---
name: classify-media-relevance
description: Decide whether an image or video found on a release page is editorial content (screenshots, demos, diagrams, product shots) or site chrome (avatars, logos, tracking pixels, decorative badges). Used during parsing to populate a release's media array.
---

<!-- AUTO-GENERATED: Do not edit directly. Source of truth is skills/. Changes here will be overwritten by scripts/sync-plugin-skills.ts -->


# Classifying Media Relevance

Release pages contain two kinds of media: **editorial content** that belongs in the release (screenshots of the feature, demo videos, diagrams explaining a change) and **site chrome** that doesn't (author avatars, nav logos, tracking pixels, decorative separators). This skill governs which items end up in a release's `media[]` array.

The goal is precision-over-recall: a dropped editorial image is recoverable (users click through to the source page), but a kept junk image pollutes the UI and wastes storage.

## When this runs

- During the parse pipeline, after the AI extracts release content from a fetched page.
- During crawl-mode fetches, when the extractor reads full-page markdown from a linked article and produces a fresh `media[]`.
- Not during feed fetches where the feed already scoped media to per-entry content (trust the feed).

## Cheap pre-checks (keep in code, don't spend AI tokens)

These checks are deterministic, free, and catch the overwhelming majority of obvious junk.
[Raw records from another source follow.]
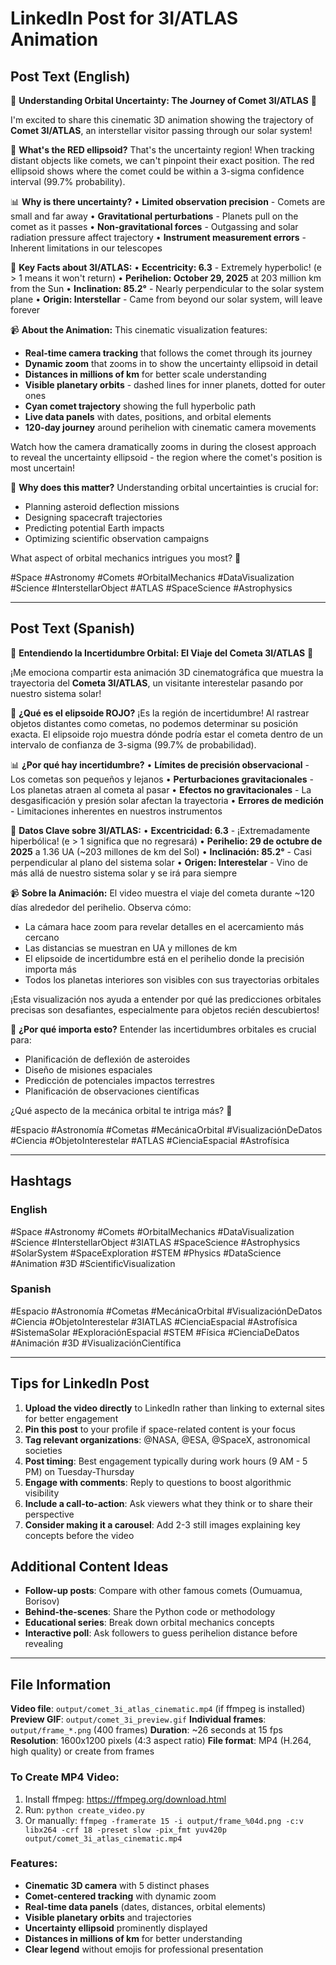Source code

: # LinkedIn Post for 3I/ATLAS Animation

## Post Text (English)

🌌 **Understanding Orbital Uncertainty: The Journey of Comet 3I/ATLAS** 🌌

I'm excited to share this cinematic 3D animation showing the trajectory of **Comet 3I/ATLAS**, an interstellar visitor passing through our solar system!

🔴 **What's the RED ellipsoid?**
That's the uncertainty region! When tracking distant objects like comets, we can't pinpoint their exact position. The red ellipsoid shows where the comet could be within a 3-sigma confidence interval (99.7% probability).

📊 **Why is there uncertainty?**
• **Limited observation precision** - Comets are small and far away
• **Gravitational perturbations** - Planets pull on the comet as it passes
• **Non-gravitational forces** - Outgassing and solar radiation pressure affect trajectory
• **Instrument measurement errors** - Inherent limitations in our telescopes

🎯 **Key Facts about 3I/ATLAS:**
• **Eccentricity: 6.3** - Extremely hyperbolic! (e > 1 means it won't return)
• **Perihelion: October 29, 2025** at 203 million km from the Sun
• **Inclination: 85.2°** - Nearly perpendicular to the solar system plane
• **Origin: Interstellar** - Came from beyond our solar system, will leave forever

📹 **About the Animation:**
This cinematic visualization features:
- **Real-time camera tracking** that follows the comet through its journey
- **Dynamic zoom** that zooms in to show the uncertainty ellipsoid in detail
- **Distances in millions of km** for better scale understanding
- **Visible planetary orbits** - dashed lines for inner planets, dotted for outer ones
- **Cyan comet trajectory** showing the full hyperbolic path
- **Live data panels** with dates, positions, and orbital elements
- **120-day journey** around perihelion with cinematic camera movements

Watch how the camera dramatically zooms in during the closest approach to reveal the uncertainty ellipsoid - the region where the comet's position is most uncertain!

🔬 **Why does this matter?**
Understanding orbital uncertainties is crucial for:
- Planning asteroid deflection missions
- Designing spacecraft trajectories
- Predicting potential Earth impacts
- Optimizing scientific observation campaigns

What aspect of orbital mechanics intrigues you most? 🚀

#Space #Astronomy #Comets #OrbitalMechanics #DataVisualization #Science #InterstellarObject #ATLAS #SpaceScience #Astrophysics

---

## Post Text (Spanish)

🌌 **Entendiendo la Incertidumbre Orbital: El Viaje del Cometa 3I/ATLAS** 🌌

¡Me emociona compartir esta animación 3D cinematográfica que muestra la trayectoria del **Cometa 3I/ATLAS**, un visitante interestelar pasando por nuestro sistema solar!

🔴 **¿Qué es el elipsoide ROJO?**
¡Es la región de incertidumbre! Al rastrear objetos distantes como cometas, no podemos determinar su posición exacta. El elipsoide rojo muestra dónde podría estar el cometa dentro de un intervalo de confianza de 3-sigma (99.7% de probabilidad).

📊 **¿Por qué hay incertidumbre?**
• **Límites de precisión observacional** - Los cometas son pequeños y lejanos
• **Perturbaciones gravitacionales** - Los planetas atraen al cometa al pasar
• **Efectos no gravitacionales** - La desgasificación y presión solar afectan la trayectoria
• **Errores de medición** - Limitaciones inherentes en nuestros instrumentos

🎯 **Datos Clave sobre 3I/ATLAS:**
• **Excentricidad: 6.3** - ¡Extremadamente hiperbólica! (e > 1 significa que no regresará)
• **Perihelio: 29 de octubre de 2025** a 1.36 UA (~203 millones de km del Sol)
• **Inclinación: 85.2°** - Casi perpendicular al plano del sistema solar
• **Origen: Interestelar** - Vino de más allá de nuestro sistema solar y se irá para siempre

📹 **Sobre la Animación:**
El video muestra el viaje del cometa durante ~120 días alrededor del perihelio. Observa cómo:
- La cámara hace zoom para revelar detalles en el acercamiento más cercano
- Las distancias se muestran en UA y millones de km
- El elipsoide de incertidumbre está en el perihelio donde la precisión importa más
- Todos los planetas interiores son visibles con sus trayectorias orbitales

¡Esta visualización nos ayuda a entender por qué las predicciones orbitales precisas son desafiantes, especialmente para objetos recién descubiertos!

🔬 **¿Por qué importa esto?**
Entender las incertidumbres orbitales es crucial para:
- Planificación de deflexión de asteroides
- Diseño de misiones espaciales
- Predicción de potenciales impactos terrestres
- Planificación de observaciones científicas

¿Qué aspecto de la mecánica orbital te intriga más? 🚀

#Espacio #Astronomía #Cometas #MecánicaOrbital #VisualizaciónDeDatos #Ciencia #ObjetoInterestelar #ATLAS #CienciaEspacial #Astrofísica

---

## Hashtags

### English
#Space #Astronomy #Comets #OrbitalMechanics #DataVisualization #Science #InterstellarObject #3IATLAS #SpaceScience #Astrophysics #SolarSystem #SpaceExploration #STEM #Physics #DataScience #Animation #3D #ScientificVisualization

### Spanish
#Espacio #Astronomía #Cometas #MecánicaOrbital #VisualizaciónDeDatos #Ciencia #ObjetoInterestelar #3IATLAS #CienciaEspacial #Astrofísica #SistemaSolar #ExploraciónEspacial #STEM #Física #CienciaDeDatos #Animación #3D #VisualizaciónCientífica

---

## Tips for LinkedIn Post

1. **Upload the video directly** to LinkedIn rather than linking to external sites for better engagement
2. **Pin this post** to your profile if space-related content is your focus
3. **Tag relevant organizations**: @NASA, @ESA, @SpaceX, astronomical societies
4. **Post timing**: Best engagement typically during work hours (9 AM - 5 PM) on Tuesday-Thursday
5. **Engage with comments**: Reply to questions to boost algorithmic visibility
6. **Include a call-to-action**: Ask viewers what they think or to share their perspective
7. **Consider making it a carousel**: Add 2-3 still images explaining key concepts before the video

## Additional Content Ideas

- **Follow-up posts**: Compare with other famous comets (Oumuamua, Borisov)
- **Behind-the-scenes**: Share the Python code or methodology
- **Educational series**: Break down orbital mechanics concepts
- **Interactive poll**: Ask followers to guess perihelion distance before revealing

---

## File Information

**Video file**: `output/comet_3i_atlas_cinematic.mp4` (if ffmpeg is installed)
**Preview GIF**: `output/comet_3i_preview.gif`
**Individual frames**: `output/frame_*.png` (400 frames)
**Duration**: ~26 seconds at 15 fps
**Resolution**: 1600x1200 pixels (4:3 aspect ratio)
**File format**: MP4 (H.264, high quality) or create from frames

### To Create MP4 Video:
1. Install ffmpeg: https://ffmpeg.org/download.html
2. Run: `python create_video.py`
3. Or manually: `ffmpeg -framerate 15 -i output/frame_%04d.png -c:v libx264 -crf 18 -preset slow -pix_fmt yuv420p output/comet_3i_atlas_cinematic.mp4`

### Features:
- **Cinematic 3D camera** with 5 distinct phases
- **Comet-centered tracking** with dynamic zoom
- **Real-time data panels** (dates, distances, orbital elements)
- **Visible planetary orbits** and trajectories
- **Uncertainty ellipsoid** prominently displayed
- **Distances in millions of km** for better understanding
- **Clear legend** without emojis for professional presentation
Always run them **before** invoking this skill. If a pre-check drops an item, no AI call is needed.

1. **Tracking domains** — URL host matches a known tracking/analytics domain (`px.ads.linkedin.com`, `t.co`, `www.facebook.com/tr`, `analytics.twitter.com`, `bat.bing.com`). Drop with reason `tracking domain: <host>`.
2. **Unsupported content-type** — after HEAD/GET, content-type isn't in the uploadable set (`image/png|jpeg|gif|webp|svg+xml|avif`, `video/mp4|webm`). Drop with reason `unsupported type`.
3. **Size bounds** — body < 5 KB (tracking pixels, spacers) or > 10 MB (won't upload anyway). Drop.
4. **Streaming embeds** — YouTube, Vimeo, Loom URLs are kept as `type: "video"` references without downloading. Never route through R2 upload or this skill.
5. **ETag / content hash seen before** — if the R2 key derived from content hash already exists, reuse it and skip reclassification.

Everything else — the ambiguous middle where URL patterns overlap between chrome and content — goes through the skill.

## Heuristic nudges (optional, low-confidence)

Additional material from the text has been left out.